→ **TASK BRIEF**
Copy out the lines below that hold the word "nodes".

→ **DATA TO PROCESS**

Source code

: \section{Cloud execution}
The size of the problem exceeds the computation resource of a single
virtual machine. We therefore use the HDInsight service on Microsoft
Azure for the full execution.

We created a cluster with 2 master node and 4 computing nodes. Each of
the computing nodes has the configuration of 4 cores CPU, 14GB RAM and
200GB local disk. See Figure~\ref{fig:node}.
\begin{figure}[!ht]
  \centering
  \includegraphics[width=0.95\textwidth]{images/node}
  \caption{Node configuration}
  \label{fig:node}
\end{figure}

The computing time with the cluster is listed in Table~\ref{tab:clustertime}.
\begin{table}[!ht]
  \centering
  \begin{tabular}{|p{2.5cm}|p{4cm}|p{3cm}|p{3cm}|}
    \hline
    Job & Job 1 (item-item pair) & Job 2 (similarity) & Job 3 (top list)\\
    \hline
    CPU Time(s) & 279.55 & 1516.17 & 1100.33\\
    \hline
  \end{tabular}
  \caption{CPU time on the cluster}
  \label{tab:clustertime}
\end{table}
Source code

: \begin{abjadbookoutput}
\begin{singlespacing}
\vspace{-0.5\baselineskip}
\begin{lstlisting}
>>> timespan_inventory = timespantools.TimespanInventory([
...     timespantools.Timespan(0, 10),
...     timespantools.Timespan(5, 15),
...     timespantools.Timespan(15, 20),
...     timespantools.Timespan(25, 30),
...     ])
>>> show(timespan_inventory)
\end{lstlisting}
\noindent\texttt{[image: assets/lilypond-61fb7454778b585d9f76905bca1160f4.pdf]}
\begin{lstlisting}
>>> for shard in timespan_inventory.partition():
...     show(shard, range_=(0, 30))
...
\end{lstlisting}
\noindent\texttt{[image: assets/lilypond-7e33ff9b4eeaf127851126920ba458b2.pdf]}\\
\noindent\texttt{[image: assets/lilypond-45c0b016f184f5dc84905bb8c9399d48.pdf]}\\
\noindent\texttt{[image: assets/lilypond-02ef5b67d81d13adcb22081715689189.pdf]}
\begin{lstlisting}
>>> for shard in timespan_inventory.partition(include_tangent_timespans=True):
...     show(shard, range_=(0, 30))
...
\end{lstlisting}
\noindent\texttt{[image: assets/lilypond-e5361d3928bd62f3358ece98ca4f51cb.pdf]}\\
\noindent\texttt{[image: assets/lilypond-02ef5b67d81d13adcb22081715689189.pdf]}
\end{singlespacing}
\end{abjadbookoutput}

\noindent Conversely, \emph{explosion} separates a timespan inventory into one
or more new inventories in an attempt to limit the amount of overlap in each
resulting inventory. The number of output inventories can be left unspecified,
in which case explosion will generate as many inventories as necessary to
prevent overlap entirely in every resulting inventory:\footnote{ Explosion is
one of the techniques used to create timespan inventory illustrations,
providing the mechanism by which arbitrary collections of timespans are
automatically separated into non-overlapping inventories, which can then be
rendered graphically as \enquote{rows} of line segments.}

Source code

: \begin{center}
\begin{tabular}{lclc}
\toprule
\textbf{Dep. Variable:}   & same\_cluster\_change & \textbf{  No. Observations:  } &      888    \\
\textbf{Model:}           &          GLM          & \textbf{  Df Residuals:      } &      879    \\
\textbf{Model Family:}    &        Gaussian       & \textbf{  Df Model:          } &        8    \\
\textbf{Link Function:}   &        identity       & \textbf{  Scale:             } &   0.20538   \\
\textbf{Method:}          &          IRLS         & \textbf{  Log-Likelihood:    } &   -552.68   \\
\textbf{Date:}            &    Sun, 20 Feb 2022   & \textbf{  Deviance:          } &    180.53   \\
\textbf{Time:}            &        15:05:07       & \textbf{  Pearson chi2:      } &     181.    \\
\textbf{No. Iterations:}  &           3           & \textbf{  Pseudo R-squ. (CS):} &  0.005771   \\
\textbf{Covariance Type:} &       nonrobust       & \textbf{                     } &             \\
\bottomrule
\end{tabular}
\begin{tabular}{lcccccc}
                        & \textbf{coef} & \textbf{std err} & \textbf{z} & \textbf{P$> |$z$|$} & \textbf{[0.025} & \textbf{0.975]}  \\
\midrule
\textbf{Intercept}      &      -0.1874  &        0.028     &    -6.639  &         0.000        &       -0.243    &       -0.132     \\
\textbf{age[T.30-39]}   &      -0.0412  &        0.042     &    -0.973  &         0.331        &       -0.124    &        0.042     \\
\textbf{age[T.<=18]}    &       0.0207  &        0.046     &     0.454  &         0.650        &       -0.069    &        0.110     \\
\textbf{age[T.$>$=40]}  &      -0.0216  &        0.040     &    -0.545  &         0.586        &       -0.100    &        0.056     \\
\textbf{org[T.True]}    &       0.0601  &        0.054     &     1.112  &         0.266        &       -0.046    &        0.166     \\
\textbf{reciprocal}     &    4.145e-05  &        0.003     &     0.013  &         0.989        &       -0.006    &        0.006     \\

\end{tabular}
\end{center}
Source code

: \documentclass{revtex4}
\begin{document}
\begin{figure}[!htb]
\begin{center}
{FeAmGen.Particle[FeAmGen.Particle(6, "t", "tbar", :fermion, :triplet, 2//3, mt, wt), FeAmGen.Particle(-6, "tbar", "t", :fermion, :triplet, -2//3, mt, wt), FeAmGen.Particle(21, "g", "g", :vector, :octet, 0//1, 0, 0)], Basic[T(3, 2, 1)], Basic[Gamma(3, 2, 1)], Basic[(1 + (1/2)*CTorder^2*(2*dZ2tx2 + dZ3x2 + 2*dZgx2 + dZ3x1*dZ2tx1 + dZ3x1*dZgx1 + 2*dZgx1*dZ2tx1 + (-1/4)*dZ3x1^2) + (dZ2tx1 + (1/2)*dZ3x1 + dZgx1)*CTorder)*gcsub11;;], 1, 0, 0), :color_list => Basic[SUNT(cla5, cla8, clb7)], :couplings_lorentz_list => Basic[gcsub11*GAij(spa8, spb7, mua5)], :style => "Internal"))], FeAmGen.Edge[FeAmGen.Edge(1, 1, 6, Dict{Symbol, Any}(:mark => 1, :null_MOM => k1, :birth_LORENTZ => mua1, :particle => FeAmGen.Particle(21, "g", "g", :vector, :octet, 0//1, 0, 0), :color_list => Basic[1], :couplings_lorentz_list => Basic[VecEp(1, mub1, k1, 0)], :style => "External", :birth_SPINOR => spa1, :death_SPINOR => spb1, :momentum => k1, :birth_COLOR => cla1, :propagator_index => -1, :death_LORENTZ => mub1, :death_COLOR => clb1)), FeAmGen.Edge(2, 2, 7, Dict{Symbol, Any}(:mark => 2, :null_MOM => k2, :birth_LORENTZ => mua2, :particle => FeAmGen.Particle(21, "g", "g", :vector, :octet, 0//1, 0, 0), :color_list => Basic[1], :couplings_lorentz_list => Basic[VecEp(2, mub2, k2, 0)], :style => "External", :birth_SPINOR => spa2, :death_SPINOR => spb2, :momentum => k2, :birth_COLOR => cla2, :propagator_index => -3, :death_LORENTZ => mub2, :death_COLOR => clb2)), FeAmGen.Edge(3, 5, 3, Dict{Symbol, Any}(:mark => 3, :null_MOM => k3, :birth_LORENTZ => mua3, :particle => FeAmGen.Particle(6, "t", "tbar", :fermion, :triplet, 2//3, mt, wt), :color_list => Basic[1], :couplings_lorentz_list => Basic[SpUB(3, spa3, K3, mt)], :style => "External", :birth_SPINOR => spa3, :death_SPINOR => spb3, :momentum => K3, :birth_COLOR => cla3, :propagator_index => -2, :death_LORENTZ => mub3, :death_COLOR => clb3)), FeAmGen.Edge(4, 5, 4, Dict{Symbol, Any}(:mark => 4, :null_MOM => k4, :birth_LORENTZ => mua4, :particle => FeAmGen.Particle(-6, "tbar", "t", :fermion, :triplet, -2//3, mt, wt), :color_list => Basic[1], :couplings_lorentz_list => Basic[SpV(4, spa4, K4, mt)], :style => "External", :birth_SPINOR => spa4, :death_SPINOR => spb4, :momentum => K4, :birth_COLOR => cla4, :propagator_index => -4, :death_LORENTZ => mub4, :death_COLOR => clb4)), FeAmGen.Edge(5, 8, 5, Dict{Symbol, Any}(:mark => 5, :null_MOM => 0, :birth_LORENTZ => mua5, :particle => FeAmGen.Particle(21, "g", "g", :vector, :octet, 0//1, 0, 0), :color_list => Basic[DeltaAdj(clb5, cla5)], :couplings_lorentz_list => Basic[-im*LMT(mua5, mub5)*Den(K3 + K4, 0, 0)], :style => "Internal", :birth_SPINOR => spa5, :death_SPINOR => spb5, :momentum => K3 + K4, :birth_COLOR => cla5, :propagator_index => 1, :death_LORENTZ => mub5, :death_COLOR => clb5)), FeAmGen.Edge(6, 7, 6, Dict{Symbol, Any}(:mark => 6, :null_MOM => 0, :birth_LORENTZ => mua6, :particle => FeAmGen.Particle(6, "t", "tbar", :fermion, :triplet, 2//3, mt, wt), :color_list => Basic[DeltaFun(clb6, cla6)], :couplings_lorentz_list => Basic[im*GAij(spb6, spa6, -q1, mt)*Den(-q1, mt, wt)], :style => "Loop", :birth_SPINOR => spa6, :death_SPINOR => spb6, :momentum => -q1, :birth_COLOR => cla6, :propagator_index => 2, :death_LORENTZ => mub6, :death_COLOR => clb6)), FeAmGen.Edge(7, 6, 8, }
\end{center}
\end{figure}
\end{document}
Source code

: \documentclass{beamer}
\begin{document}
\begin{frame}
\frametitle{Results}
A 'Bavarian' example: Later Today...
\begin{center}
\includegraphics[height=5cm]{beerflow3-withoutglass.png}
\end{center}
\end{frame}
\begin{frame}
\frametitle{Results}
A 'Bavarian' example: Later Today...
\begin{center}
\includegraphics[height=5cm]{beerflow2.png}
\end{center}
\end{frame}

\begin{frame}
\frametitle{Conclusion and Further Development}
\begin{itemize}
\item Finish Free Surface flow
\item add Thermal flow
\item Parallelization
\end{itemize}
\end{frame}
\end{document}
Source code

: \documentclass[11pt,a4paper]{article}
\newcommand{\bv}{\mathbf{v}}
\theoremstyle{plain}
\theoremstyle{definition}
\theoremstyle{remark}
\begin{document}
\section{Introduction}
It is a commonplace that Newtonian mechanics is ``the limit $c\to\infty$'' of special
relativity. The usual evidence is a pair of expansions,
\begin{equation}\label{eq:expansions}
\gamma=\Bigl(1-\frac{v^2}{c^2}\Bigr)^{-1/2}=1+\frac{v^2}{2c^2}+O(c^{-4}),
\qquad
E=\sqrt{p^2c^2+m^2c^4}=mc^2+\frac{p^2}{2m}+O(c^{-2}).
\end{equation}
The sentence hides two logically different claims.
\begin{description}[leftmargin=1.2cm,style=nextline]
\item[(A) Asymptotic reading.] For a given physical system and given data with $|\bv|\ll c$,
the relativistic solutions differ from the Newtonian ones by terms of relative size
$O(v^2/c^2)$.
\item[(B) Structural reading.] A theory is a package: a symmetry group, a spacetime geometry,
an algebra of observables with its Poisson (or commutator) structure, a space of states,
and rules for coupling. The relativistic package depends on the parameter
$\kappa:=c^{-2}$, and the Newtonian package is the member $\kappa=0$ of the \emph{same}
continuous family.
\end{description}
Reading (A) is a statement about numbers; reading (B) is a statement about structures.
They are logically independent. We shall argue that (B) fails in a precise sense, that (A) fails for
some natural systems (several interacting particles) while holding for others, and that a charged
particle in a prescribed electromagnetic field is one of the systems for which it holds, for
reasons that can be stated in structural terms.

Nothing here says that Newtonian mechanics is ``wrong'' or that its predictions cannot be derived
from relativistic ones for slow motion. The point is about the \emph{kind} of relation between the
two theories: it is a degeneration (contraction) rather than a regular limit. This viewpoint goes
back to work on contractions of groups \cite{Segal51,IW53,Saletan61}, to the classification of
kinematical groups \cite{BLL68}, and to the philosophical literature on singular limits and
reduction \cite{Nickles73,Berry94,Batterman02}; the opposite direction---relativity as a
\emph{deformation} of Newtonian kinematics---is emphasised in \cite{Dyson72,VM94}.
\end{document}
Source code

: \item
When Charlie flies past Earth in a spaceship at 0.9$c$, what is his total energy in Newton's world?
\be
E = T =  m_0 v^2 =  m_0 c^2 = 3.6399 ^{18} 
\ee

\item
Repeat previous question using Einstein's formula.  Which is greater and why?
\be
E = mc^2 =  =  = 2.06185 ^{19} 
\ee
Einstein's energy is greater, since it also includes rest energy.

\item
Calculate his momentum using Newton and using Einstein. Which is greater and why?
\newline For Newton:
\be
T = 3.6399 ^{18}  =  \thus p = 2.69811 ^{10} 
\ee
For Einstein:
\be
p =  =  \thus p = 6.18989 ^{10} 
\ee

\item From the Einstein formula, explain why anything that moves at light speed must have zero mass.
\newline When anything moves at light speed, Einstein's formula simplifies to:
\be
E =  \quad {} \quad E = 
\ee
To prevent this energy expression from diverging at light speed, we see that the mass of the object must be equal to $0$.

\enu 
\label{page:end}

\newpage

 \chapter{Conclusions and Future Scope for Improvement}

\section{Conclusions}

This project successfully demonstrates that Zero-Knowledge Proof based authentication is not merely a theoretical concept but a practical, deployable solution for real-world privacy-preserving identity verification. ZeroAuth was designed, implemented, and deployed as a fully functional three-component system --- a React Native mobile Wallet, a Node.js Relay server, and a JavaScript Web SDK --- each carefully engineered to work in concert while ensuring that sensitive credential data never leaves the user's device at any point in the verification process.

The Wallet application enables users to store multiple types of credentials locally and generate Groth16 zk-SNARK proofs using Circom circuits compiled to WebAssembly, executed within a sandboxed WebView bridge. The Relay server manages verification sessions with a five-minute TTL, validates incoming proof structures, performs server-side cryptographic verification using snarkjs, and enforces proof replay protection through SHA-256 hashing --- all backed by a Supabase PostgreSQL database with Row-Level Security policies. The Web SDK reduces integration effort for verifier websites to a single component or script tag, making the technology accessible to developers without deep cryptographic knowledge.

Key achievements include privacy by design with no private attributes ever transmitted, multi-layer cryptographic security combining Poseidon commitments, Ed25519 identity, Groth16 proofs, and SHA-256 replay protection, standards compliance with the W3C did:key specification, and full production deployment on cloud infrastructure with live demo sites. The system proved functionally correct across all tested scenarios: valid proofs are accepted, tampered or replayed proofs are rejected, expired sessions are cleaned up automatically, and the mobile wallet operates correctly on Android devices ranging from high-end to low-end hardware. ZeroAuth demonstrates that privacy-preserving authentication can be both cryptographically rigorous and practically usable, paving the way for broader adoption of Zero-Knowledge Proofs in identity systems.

→ **OUTPUT**
We created a cluster with 2 master node and 4 computing nodes. Each of
the computing nodes has the configuration of 4 cores CPU, 14GB RAM and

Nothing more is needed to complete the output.